Ni Gelernt ni Zwick n'ont pu entrer en contact avec elles depuis leur séjour dans l'hôtel de Panama City.

Le mari de la femme a déclaré à Zwick qu'ils étaient impliqués dans un mouvement de non-violence religieuse en Turquie avant qu'un mandat d'arrêt ne soit émis à son encontre en raison de son implication, le contraignant à fuir le pays, selon la plainte. La femme aurait ensuite fui la Turquie avec sa fille après des incidents de harcèlement répétés.

Le mari de la femme a indiqué à Zwick que sa femme et sa fille avaient été expulsées en Turquie mercredi.

Des analystes estiment que des arrangements tels que celui avec le Panama font partie des efforts de l'administration Trump pour "externaliser" ses plans d'expulsion vers des pays d'Amérique centrale. Le Costa Rica a également accueilli des migrants de diverses nationalités expulsés des États-Unis ces dernières semaines.
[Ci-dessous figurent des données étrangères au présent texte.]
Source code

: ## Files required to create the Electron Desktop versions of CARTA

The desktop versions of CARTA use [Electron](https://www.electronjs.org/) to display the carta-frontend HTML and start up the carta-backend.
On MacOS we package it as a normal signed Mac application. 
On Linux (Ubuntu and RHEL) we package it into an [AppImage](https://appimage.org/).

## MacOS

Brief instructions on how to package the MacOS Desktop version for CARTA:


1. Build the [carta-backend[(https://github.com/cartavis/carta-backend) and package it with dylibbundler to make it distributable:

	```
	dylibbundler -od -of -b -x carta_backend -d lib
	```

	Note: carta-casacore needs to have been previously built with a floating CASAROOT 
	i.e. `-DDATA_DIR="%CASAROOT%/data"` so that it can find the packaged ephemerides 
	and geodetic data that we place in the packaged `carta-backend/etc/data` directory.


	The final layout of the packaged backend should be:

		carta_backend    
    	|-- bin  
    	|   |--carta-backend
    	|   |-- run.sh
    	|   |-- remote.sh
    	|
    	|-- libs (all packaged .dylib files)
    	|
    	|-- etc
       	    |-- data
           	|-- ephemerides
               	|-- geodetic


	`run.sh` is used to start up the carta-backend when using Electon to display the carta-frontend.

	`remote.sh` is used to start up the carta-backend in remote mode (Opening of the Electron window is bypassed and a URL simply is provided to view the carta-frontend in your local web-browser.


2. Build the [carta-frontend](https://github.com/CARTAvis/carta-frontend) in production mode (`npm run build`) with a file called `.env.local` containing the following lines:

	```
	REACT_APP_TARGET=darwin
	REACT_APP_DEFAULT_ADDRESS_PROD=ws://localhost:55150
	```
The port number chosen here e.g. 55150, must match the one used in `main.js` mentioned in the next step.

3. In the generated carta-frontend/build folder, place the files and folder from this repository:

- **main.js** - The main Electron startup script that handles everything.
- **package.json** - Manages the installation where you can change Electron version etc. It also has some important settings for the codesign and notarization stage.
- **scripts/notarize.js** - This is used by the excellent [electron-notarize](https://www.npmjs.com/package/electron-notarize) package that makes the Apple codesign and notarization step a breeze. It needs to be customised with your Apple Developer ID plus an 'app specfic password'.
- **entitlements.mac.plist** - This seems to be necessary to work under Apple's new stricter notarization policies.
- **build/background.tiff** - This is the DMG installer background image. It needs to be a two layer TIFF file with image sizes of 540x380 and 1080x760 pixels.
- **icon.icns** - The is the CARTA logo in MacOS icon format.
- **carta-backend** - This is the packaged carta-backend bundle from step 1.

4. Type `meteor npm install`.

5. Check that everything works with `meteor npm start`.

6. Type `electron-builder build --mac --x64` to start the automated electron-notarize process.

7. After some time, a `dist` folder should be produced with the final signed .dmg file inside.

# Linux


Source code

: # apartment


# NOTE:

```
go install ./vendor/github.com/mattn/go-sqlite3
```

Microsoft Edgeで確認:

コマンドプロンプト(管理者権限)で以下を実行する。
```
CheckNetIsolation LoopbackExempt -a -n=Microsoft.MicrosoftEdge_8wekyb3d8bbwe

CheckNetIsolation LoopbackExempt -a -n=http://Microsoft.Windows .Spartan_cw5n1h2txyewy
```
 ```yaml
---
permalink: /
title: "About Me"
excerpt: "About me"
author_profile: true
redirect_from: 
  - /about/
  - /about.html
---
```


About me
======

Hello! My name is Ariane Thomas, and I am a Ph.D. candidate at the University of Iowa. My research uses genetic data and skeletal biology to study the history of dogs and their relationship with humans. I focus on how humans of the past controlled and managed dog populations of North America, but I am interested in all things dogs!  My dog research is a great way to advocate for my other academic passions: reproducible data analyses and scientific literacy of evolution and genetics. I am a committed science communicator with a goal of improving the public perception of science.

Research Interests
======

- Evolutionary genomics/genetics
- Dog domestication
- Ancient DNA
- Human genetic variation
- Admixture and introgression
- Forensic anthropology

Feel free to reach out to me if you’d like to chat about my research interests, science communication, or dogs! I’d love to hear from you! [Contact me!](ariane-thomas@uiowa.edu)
Les 112 migrants détenus dans le camp de la jungle ont initialement refusé le rapatriement, affirment les autorités panaméennes. Entre-temps, le président Mulino a déclaré lors de la conférence de presse de jeudi que 113 migrants étaient déjà retournés dans leurs pays d'origine, 16 étaient en transit jeudi et 58 attendaient des billets d'avion pour rentrer chez eux.

Susana Sabalza, une avocate panaméenne représentant une famille de Taïwanais détenue dans le camp de la jungle, a déclaré à Reuters qu'elle demandait au gouvernement depuis plus d'une semaine d'avoir accès à ses clients.

"Cela n'est pas normal, nous n'avons jamais vu cela au Panama auparavant", a-t-elle déclaré. "Je devrais pouvoir parler à mes clients."

Ali Herischi, avocat à Washington, D.C., représentant 11 Iraniens dans le camp, a déclaré que ses clients avaient eu droit chacun à un appel de trois minutes par la Croix-Rouge au Panama mardi pour parler à leurs familles, mais qu'ils étaient interdits d'appeler leur avocat.

Le rôle immédiat de la Croix-Rouge au Panama dans le camp était récent et son personnel était autorisé par les autorités à fournir des services de santé et à rétablir le contact entre les migrants et leurs familles, a déclaré le Comité international de la Croix-Rouge.

"Nos services, qui incluent les appels téléphoniques, ont pour seul but humanitaire d'éviter les disparitions ou la perte de contact familial, de sorte qu'ils ne sont pas destinés à un autre public que les membres de la famille", a déclaré un porte-parole du CICR à Reuters.

Deux autres avocats cherchant à offrir une représentation aux migrants expulsés ont déclaré qu'ils s'étaient vus refuser l'accès d'abord à l'hôtel, puis au camp de la jungle, où les autorités auraient également confisqué les téléphones portables de plusieurs migrants.

Vincente Tedesco, l'un des deux avocats, a déclaré qu'il avait tenté d'offrir une assistance juridique aux migrants à l'hôtel de Panama City mais s'était vu refuser l'entrée.

Une semaine plus tard, il a envoyé une demande formelle, vue par Reuters, au ministre de la Sécurité panaméen, Frank Abrego, demandant de clarifier le statut légal des migrants et les raisons pour lesquelles ils étaient empêchés de recevoir un conseil juridique.

Tedesco a déclaré n'avoir pas reçu de réponse formelle. "Ils violent le droit à un procès équitable et les conventions internationales de ces personnes", a-t-il ajouté.

Le ministre de la sécurité du Panama n'a pas répondu à une demande de commentaire.